● Your goal:
When a line below contains the word "while", copy that line.

● Stored items from a collection:
[Start of Attachment]

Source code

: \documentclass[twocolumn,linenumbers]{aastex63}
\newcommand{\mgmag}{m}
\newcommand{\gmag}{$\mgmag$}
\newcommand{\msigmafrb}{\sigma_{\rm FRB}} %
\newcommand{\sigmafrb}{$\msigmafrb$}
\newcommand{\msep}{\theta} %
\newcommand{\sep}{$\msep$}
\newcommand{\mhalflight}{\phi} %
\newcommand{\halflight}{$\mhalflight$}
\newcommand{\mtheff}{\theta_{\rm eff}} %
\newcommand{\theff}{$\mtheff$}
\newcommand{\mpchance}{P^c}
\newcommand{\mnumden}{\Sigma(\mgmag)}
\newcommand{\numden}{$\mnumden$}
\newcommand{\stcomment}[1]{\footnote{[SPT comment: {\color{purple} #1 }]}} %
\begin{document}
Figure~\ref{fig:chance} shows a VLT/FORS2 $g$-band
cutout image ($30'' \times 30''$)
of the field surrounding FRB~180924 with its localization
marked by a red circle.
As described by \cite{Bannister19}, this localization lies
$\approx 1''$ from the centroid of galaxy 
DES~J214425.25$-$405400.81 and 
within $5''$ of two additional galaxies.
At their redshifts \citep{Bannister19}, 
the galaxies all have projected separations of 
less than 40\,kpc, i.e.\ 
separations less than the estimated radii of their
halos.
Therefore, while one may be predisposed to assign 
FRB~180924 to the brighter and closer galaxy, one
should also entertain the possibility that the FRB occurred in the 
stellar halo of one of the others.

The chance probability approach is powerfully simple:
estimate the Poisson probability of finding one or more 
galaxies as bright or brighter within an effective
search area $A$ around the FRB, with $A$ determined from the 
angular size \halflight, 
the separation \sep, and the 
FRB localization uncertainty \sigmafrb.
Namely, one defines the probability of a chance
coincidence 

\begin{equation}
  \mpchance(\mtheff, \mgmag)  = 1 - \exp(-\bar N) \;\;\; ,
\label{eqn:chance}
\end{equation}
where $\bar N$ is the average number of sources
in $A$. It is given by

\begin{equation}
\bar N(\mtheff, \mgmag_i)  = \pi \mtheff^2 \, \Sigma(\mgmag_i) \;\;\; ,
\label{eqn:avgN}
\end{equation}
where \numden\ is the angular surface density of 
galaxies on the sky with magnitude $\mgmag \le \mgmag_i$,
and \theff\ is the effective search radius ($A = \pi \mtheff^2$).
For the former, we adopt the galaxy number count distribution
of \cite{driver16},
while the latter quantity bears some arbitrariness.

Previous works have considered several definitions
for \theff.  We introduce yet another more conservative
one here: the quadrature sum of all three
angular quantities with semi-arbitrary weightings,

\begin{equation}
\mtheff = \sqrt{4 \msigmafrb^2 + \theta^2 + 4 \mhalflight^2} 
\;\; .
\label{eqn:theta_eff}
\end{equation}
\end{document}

[End of Attachment]

● Exercise result:
Therefore, while one may be predisposed to assign 
while the latter quantity bears some arbitrariness.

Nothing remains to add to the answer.